Monday, Feb. 20, 1956
Mr. Baseball
Robert E. Lee had just won a great victory at Fredericksburg when Cornelius McGillicuddy was born at East Brookfield, Mass, on Dec. 23, 1862. Soon after President Garfield was assassinated on July 2, 1881, Cornelius was beginning to be called Connie Mack, a name that fit handily into a baseball box score. Young Connie was a catcher--one of the young game's best. He was in Pittsburgh as manager of the Pirates when Coxey's Army marched on Washington in 1894; he was manager of Milwaukee in the Western League when Dewey took Manila in 1898. And when MacArthur landed at Inchon in 1950, Mr. Mack was still at the ballpark. He was 87, and he had been manager of the Philadelphia Athletics for half a century.
It was an accomplishment simply to have lasted through the roughneck growth of baseball into its age of respectability and glory. But Connie Mack did more than survive: he changed the game.
Behind the Plate. As a string-straight teen-ager refugee from a shoe factory, Connie learned his trade in a day when pitchers lobbed the ball underhand and catchers grabbed it on the first bounce some 15 ft. back of the plate. It was all too soft for Connie. His only equipment a fingerless kid glove, Connie walked out to the mound one day and told his pitcher to fire the ball overhand. The unexpected stunt almost started a riot among the fans, but the style stuck.
Then Connie moved up right behind the batter. That close, he could not resist the temptation to tip bats and trip batters. A good catcher but not a great one, he was tricky and tough enough to move up through the bush leagues into the big time.

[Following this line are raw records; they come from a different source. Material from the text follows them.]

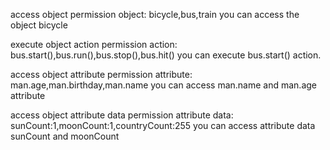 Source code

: access object permission
object: bicycle,bus,train
you can access the object bicycle

execute object action permission
action: bus.start(),bus.run(),bus.stop(),bus.hit()
you can execute bus.start() action.

access object attribute permission
attribute: man.age,man.birthday,man.name
you can access man.name and man.age attribute

access object attribute data permission
attribute data: sunCount:1,moonCount:1,countryCount:255
you can access attribute data sunCount and moonCount



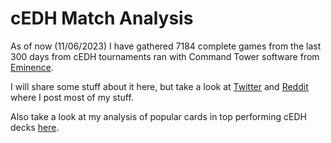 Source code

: # cEDH Match Analysis

As of now (11/06/2023) I have gathered 7184 complete games from the last 300 days from cEDH tournaments ran with Command Tower software from [Eminence](https://topdeck.gg/).

I will share some stuff about it here, but take a look at [Twitter](https://twitter.com/datatog) and [Reddit](https://www.reddit.com/user/Datatog) where I post most of my stuff.

Also take a look at my analysis of popular cards in top performing cEDH decks [here](https://cedhtop16analysis.streamlit.app/).
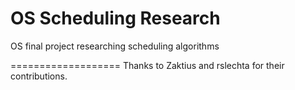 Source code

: OS Scheduling Research
===================

OS final project researching scheduling algorithms

===================
Thanks to Zaktius and rslechta for their contributions.
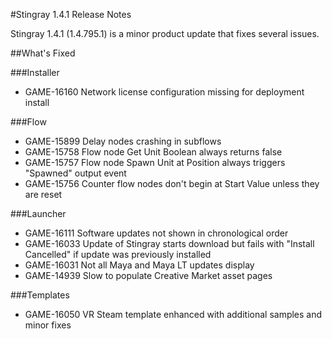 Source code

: #Stingray 1.4.1 Release Notes

Stingray 1.4.1 (1.4.795.1) is a minor product update that fixes several issues.

##What's Fixed

###Installer
- GAME-16160 Network license configuration missing for deployment install

###Flow
- GAME-15899 Delay nodes crashing in subflows
- GAME-15758 Flow node Get Unit Boolean always returns false
- GAME-15757 Flow node Spawn Unit at Position always triggers "Spawned" output event
- GAME-15756 Counter flow nodes don't begin at Start Value unless they are reset

###Launcher
- GAME-16111 Software updates not shown in chronological order
- GAME-16033 Update of Stingray starts download but fails with "Install Cancelled" if update was previously installed
- GAME-16031 Not all Maya and Maya LT updates display
- GAME-14939 Slow to populate Creative Market asset pages

###Templates
- GAME-16050 VR Steam template enhanced with additional samples and minor fixes
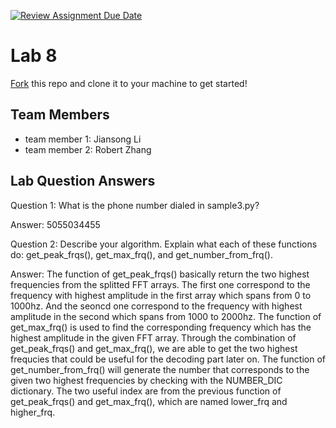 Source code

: [![Review Assignment Due Date](https://classroom.github.com/assets/deadline-readme-button-8d59dc4de5201274e310e4c54b9627a8934c3b88527886e3b421487c677d23eb.svg)](https://classroom.github.com/a/aT9CtJYb)
# Lab 8
[Fork](https://docs.github.com/en/get-started/quickstart/fork-a-repo) this repo and clone it to your machine to get started!

## Team Members
- team member 1: Jiansong Li
- team member 2: Robert Zhang

## Lab Question Answers

Question 1: What is the phone number dialed in sample3.py?

Answer: 5055034455

Question 2: Describe your algorithm. Explain what each of these functions do: get_peak_frqs(), get_max_frq(), and get_number_from_frq().

Answer: The function of get_peak_frqs() basically return the two highest frequencies from the splitted FFT arrays. The first one correspond to the frequency with highest amplitude in the first array which spans from 0 to 1000hz. And the seoncd one correspond to the frequency with highest amplitude in the second which spans from 1000 to 2000hz. 
        The function of get_max_frq() is used to find the corresponding frequency which has the highest amplitude in the given FFT array. Through the combination of get_peak_frqs() and get_max_frq(), we are able to get the two highest frequcies that could be useful for the decoding part later on.
        The function of get_number_from_frq() will generate the number that corresponds to the given two highest frequencies by checking with the NUMBER_DIC dictionary. The two useful index are from the previous function of get_peak_frqs() and get_max_frq(), which are named lower_frq and higher_frq. 

	
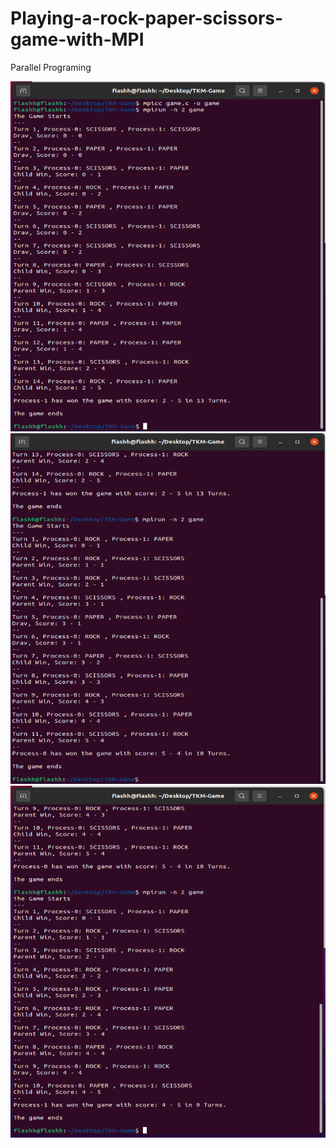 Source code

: # Playing-a-rock-paper-scissors-game-with-MPI
 Parallel Programing

![screenshot](https://github.com/flashomer/Playing-a-rock-paper-scissors-game-with-MPI/blob/main/ScreenShot_1.png)
![screenshot](https://github.com/flashomer/Playing-a-rock-paper-scissors-game-with-MPI/blob/main/ScreenShot_2.png)
![screenshot](https://github.com/flashomer/Playing-a-rock-paper-scissors-game-with-MPI/blob/main/ScreenShot_3.png)
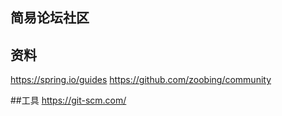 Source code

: ## 简易论坛社区

## 资料
https://spring.io/guides
https://github.com/zoobing/community

##工具
https://git-scm.com/ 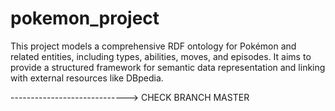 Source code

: # pokemon_project
This project models a comprehensive RDF ontology for Pokémon and related entities, including types, abilities, moves, and episodes. It aims to provide a structured framework for semantic data representation and linking with external resources like DBpedia.

-----------------------------> CHECK BRANCH MASTER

In that era of fierce competition and low salaries (he got $200 a month in 1886), Connie jumped from the solidly entrenched National League to the short-lived Brotherhood, then to the Pittsburgh Nationals, where he played until 1893, when a broken ankle sent him on to an unparalleled career as manager.
At the turn of the century, when his old friend Ban Johnson decided to take a crack at the majors, Connie gladly took on the job of organizing a competitor for the Philadelphia Nationals. Ruthlessly raiding the opposition, Connie signed up such great stars as Nap Lajoie and Lave Cross. By 1902 he had an American League pennant contender in the Philadelphia Athletics. Then the Pennsylvania Supreme Court barred all the league jumpers from playing for him. Connie was probably the only man who did not believe the A's were through. He remembered a hard-drinking, eccentric southpaw pitcher named Rube Waddell, then dividing his time between baseball and bottle-belting in California. With Rube's help, Connie whipped the league.

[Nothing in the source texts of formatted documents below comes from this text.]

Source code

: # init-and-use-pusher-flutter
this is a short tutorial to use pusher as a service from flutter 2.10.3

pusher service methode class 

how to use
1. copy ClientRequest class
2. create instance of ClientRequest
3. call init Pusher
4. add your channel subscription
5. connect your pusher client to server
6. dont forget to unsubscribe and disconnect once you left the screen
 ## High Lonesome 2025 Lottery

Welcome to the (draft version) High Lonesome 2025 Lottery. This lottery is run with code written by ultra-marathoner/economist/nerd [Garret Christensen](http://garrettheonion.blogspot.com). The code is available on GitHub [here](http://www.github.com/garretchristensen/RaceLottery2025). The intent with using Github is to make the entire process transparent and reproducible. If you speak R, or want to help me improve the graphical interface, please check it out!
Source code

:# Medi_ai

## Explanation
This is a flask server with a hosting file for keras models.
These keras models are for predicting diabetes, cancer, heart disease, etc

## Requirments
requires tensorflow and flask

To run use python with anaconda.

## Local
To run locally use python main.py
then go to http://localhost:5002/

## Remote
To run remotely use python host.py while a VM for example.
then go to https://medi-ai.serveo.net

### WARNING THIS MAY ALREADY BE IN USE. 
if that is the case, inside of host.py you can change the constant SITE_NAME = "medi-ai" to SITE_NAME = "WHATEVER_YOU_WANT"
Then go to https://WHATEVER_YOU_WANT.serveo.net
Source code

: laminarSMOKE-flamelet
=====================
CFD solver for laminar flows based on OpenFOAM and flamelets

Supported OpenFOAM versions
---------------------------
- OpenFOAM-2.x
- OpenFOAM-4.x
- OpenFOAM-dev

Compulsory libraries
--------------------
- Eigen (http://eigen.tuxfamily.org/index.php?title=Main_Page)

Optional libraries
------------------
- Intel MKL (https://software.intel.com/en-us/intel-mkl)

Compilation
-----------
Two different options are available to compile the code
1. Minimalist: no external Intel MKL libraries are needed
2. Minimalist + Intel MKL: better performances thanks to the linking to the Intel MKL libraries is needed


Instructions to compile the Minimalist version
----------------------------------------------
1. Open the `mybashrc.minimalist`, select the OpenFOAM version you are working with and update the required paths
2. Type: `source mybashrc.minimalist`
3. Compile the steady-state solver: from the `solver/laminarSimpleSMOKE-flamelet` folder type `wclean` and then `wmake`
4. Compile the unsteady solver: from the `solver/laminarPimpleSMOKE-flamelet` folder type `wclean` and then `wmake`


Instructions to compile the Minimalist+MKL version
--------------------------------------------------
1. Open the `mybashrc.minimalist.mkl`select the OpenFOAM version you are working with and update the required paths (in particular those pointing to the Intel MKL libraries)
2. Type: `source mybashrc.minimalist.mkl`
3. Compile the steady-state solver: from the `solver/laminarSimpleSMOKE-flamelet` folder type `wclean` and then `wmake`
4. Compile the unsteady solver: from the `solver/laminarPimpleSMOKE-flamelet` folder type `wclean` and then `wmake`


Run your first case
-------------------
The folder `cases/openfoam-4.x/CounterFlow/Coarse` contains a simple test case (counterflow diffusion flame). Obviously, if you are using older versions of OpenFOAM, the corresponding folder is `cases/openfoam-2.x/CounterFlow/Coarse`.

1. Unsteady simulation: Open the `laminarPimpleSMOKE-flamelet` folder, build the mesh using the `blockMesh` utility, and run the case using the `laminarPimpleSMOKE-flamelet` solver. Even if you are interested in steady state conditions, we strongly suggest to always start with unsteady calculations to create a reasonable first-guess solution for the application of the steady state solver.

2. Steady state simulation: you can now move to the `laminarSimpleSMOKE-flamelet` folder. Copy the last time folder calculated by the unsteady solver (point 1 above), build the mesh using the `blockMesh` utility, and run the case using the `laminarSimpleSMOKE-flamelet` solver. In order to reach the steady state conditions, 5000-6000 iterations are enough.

That was the first of nine pennants. By 1914 Connie's A's had won three World Series; his "$100,000 infield" (Stuffy Mclnnis at first, Eddie Collins at second, Jack Barry at short and Home-Run Baker at third) was the pride of baseball. Then the A's were humiliated in a 4-0 series with the Boston Braves. Furious, Connie broke up his team, traded his high-priced players for cash. Philadelphia finished with one foot in the cellar for seven consecutive seasons.
Business on the Field. Any other manager would have been fired. Connie owned his team. So he hung on, scouted for rookies, traded shrewdly for established stars. Neatly garbed in a business suit, he was a part of every ball game in Shibe Park. The A's might lose, but it was worth the price of admission to watch Mr. Mack wigwagging signals to his outfield with a rolled-up score card, a bath towel around his thin neck, his famous straw hat hanging near by.

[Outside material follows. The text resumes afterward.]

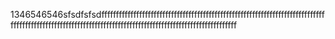 1346546546sfsdfsfsdfffffffffffffffffffffffffffffffffffffffffffffffffffffffffffffffffffffffffffffffffffffffffffffffffffffffffffffffffffffffffffffffffffffffffffffffffffffffffff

In an often rowdy business "Mr. Mack," as his players called him, remained a gentleman. Rumor had it that his harshest expletive was a mild "Goodness gracious!" In fact, he could spit out an angry "Damn!" when occasion demanded, and he could stand up verbally to the toughest man on his team. Somehow, his excited love for baseball never suffocated under the tall, stiff collars he wore long after they went out of style.
In the late '20s, with a team that included such superlative players as Al Simmons, Lefty Grove, Jimmy Foxx and Mickey Cochrane, Mr. Mack worked his way back toward the top. In '29, '30 and '31 he won his last three pennants. This time the Depression forced him to break up his team. Not until 1948 did the hapless A's get back in the first division. By then, even Mr. Mack's players paid less and less attention to his frantic scorecard signals; Al Simmons called most of the plays from his third-base coaching box. Still Mr. Mack hung on. "If I quit," he said, "I'd die in two weeks."
He quit in 1950 and lived on. Proudly, he counted his five great-grandchildren, but most of his friends were gone; he had passed through the dreary years when an old man watches his world die around him. Last year even the Athletics left him; their franchise moved to Kansas City. Sick at heart from the bickering that marked the sale of his team, laid up with a broken hip, his mind drifting steadily toward the past, the old gentleman was still Mr. Baseball. Even young men who had never seen Connie Mack on the field understood how much had passed when he died in his sleep last week at 93.